Action item -
From the listing below, reproduce word for word the part that opens with the line containing "5. Trabajaré en" and closes with the line containing "3. If you have"; reproduce nothing else.

Study material -
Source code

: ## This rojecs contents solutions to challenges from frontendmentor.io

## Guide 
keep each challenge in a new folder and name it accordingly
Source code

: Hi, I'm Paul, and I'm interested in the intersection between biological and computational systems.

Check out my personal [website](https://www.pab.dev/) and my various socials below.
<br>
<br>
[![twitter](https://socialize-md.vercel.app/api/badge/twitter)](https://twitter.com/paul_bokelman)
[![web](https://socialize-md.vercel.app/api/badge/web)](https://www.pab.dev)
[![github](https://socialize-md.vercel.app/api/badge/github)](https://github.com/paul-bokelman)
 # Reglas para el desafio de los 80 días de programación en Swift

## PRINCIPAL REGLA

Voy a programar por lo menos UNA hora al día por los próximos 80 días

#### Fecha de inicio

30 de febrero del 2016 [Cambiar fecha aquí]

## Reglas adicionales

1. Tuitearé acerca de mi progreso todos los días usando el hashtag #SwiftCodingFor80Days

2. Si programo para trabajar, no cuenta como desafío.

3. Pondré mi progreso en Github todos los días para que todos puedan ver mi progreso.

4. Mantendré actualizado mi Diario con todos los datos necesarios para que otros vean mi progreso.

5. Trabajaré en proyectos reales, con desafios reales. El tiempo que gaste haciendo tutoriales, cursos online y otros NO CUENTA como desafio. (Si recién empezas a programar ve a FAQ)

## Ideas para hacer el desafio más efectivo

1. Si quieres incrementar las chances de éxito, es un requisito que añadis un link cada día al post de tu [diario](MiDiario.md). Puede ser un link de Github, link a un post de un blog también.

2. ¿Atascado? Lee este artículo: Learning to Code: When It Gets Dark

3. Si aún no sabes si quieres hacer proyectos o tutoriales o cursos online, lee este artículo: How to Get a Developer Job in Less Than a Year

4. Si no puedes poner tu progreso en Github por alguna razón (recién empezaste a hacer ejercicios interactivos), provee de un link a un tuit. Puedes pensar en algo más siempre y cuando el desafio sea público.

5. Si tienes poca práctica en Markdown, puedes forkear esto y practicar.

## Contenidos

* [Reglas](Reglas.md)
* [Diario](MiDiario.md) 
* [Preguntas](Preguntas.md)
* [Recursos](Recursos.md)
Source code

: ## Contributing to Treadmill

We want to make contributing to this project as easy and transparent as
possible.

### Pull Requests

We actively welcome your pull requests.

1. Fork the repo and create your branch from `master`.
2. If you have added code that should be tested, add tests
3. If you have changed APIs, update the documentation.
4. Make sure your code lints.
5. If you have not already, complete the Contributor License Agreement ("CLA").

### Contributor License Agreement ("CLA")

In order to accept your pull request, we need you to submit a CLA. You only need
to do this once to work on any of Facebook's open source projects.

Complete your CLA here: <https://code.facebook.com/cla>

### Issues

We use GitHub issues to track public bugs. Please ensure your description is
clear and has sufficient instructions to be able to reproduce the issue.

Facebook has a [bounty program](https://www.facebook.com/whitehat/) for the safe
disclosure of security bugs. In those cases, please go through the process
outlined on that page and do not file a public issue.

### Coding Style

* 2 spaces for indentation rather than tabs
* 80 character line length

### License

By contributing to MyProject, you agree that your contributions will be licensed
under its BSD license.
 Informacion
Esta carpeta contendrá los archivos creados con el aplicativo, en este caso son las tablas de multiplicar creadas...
---
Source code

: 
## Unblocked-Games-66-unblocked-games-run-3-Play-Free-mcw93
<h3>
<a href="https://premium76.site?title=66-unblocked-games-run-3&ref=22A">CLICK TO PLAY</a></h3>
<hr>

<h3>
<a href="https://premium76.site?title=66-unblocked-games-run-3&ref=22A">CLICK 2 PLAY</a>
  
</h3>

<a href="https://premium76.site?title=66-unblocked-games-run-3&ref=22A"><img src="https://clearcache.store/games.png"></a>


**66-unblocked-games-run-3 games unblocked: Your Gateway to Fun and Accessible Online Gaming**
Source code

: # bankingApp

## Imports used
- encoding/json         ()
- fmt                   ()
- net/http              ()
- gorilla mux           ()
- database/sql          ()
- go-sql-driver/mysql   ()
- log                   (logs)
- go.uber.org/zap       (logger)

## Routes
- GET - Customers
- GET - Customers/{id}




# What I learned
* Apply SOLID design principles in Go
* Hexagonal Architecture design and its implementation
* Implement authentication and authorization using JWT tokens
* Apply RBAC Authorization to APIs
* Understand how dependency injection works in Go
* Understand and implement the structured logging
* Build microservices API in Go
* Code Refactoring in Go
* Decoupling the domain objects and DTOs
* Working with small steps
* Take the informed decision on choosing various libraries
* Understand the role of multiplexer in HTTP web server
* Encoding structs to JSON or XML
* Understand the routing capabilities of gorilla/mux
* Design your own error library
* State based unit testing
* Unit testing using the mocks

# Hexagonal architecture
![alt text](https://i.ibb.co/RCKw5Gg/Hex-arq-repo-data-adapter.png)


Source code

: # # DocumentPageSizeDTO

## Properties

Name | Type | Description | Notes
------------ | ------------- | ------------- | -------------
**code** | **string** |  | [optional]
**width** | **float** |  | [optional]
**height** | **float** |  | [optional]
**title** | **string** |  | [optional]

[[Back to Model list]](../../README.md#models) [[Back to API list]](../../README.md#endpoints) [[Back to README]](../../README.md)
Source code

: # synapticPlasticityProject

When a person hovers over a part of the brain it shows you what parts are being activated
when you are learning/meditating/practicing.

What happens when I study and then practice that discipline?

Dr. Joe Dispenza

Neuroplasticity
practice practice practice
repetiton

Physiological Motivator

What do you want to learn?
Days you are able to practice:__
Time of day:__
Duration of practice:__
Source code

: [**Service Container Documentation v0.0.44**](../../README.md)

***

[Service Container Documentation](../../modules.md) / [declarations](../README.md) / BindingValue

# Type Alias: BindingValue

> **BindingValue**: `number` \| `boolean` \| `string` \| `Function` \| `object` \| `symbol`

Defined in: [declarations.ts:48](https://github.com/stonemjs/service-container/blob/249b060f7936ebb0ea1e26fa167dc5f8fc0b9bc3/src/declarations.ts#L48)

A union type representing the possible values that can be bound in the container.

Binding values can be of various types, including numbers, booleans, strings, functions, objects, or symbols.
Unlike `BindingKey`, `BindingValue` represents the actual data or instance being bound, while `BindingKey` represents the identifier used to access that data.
---
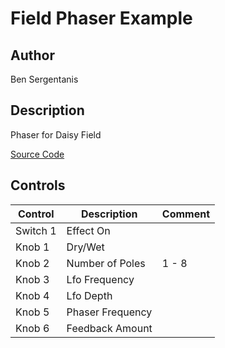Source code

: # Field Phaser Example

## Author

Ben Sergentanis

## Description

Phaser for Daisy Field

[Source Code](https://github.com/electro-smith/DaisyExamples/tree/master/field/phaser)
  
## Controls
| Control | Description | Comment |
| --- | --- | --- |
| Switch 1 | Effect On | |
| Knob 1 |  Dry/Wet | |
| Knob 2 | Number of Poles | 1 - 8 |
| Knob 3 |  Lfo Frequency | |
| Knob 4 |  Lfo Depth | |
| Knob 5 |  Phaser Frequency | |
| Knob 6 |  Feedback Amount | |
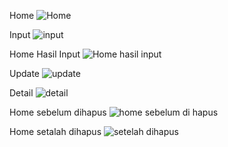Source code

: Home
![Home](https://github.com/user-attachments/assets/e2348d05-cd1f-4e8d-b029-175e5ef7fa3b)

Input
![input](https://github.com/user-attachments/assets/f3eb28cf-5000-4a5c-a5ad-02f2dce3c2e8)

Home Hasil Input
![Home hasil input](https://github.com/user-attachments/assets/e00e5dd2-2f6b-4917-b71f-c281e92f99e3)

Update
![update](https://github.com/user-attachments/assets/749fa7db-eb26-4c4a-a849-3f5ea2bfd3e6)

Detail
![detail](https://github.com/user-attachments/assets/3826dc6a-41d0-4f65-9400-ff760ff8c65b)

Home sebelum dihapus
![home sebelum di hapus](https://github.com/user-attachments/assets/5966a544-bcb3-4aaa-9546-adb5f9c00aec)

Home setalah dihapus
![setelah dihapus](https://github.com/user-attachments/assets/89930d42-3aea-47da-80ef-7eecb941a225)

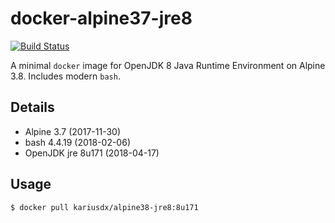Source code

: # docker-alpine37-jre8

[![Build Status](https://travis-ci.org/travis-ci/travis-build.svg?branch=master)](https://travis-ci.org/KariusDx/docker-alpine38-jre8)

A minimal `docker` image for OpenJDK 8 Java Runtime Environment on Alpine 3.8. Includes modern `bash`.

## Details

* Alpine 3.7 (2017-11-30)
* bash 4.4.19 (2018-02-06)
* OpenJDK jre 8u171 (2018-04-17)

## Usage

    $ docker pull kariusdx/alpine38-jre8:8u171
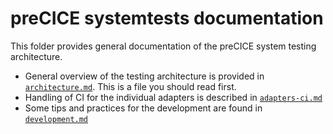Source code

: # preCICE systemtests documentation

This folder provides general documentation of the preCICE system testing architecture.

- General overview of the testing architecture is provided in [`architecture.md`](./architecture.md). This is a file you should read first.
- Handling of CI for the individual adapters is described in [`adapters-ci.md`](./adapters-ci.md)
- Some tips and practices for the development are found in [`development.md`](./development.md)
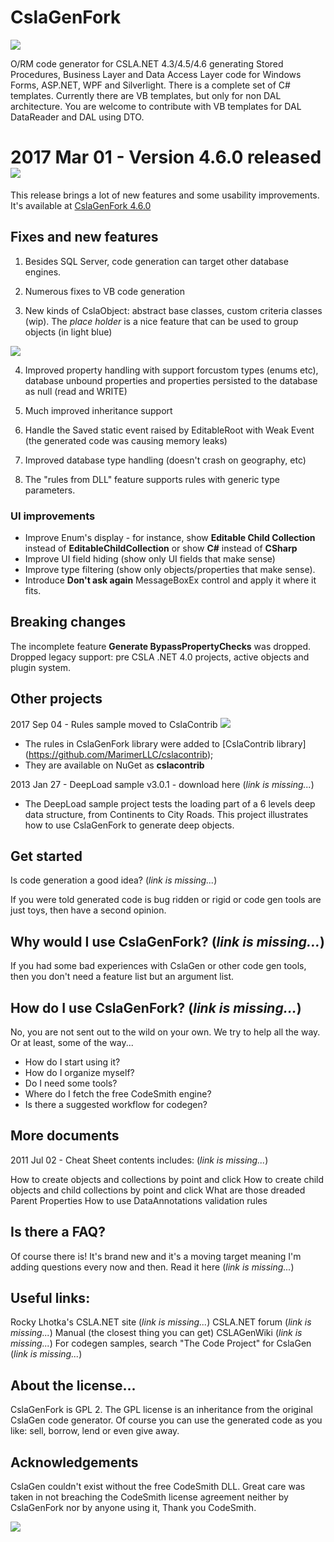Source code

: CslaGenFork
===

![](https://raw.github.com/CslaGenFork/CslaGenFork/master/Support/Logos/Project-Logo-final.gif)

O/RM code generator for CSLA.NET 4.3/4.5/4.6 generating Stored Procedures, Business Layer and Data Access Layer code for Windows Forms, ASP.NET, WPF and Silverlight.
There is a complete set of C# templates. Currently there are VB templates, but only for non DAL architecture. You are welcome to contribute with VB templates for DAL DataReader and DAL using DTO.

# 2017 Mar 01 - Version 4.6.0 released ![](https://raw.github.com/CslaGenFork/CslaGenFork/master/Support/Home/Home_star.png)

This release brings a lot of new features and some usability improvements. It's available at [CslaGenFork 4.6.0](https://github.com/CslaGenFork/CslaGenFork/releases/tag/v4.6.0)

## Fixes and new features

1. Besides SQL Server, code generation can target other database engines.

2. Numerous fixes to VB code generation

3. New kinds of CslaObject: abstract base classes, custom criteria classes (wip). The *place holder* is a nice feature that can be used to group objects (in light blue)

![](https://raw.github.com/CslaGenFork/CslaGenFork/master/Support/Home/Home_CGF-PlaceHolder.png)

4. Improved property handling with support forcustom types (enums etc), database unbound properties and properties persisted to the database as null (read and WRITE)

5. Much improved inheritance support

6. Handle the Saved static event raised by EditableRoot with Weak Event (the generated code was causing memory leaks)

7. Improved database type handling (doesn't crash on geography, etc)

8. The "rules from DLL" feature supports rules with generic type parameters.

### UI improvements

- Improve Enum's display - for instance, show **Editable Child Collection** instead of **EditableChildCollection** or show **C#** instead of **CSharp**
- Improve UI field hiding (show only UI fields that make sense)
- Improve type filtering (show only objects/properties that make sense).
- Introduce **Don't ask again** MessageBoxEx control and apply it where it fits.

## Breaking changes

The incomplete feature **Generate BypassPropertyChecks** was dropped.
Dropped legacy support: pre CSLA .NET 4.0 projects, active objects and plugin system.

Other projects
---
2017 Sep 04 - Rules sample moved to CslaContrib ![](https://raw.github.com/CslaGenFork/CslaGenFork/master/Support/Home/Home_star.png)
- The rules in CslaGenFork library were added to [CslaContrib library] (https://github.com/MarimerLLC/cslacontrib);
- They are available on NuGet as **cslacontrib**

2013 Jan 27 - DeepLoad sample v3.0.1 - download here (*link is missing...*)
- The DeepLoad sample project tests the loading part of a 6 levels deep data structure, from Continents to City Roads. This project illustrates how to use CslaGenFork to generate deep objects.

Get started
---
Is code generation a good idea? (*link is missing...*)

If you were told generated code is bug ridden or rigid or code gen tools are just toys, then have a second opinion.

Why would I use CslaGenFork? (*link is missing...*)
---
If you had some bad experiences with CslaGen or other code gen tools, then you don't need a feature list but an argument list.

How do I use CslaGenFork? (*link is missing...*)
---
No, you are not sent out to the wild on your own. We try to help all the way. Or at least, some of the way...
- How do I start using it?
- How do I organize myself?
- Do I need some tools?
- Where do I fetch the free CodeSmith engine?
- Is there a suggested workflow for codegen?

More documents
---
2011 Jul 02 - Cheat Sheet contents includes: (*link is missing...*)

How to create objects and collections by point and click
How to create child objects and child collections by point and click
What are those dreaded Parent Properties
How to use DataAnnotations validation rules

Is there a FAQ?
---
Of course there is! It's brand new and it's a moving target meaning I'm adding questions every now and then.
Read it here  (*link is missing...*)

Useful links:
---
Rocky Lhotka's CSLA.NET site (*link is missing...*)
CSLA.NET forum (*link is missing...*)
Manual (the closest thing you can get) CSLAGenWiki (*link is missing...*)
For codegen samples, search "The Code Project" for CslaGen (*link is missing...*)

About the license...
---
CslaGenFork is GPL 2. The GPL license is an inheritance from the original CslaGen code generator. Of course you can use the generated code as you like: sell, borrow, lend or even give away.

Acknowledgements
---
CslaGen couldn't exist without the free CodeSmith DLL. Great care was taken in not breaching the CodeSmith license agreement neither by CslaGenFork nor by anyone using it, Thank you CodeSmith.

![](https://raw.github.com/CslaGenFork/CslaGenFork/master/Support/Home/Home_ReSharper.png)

Response to this task -
5. Trabajaré en proyectos reales, con desafios reales. El tiempo que gaste haciendo tutoriales, cursos online y otros NO CUENTA como desafio. (Si recién empezas a programar ve a FAQ)

## Ideas para hacer el desafio más efectivo

1. Si quieres incrementar las chances de éxito, es un requisito que añadis un link cada día al post de tu [diario](MiDiario.md). Puede ser un link de Github, link a un post de un blog también.

2. ¿Atascado? Lee este artículo: Learning to Code: When It Gets Dark

3. Si aún no sabes si quieres hacer proyectos o tutoriales o cursos online, lee este artículo: How to Get a Developer Job in Less Than a Year

4. Si no puedes poner tu progreso en Github por alguna razón (recién empezaste a hacer ejercicios interactivos), provee de un link a un tuit. Puedes pensar en algo más siempre y cuando el desafio sea público.

5. Si tienes poca práctica en Markdown, puedes forkear esto y practicar.

## Contenidos

* [Reglas](Reglas.md)
* [Diario](MiDiario.md) 
* [Preguntas](Preguntas.md)
* [Recursos](Recursos.md)
Source code

: ## Contributing to Treadmill

We want to make contributing to this project as easy and transparent as
possible.

### Pull Requests

We actively welcome your pull requests.

1. Fork the repo and create your branch from `master`.
2. If you have added code that should be tested, add tests
3. If you have changed APIs, update the documentation.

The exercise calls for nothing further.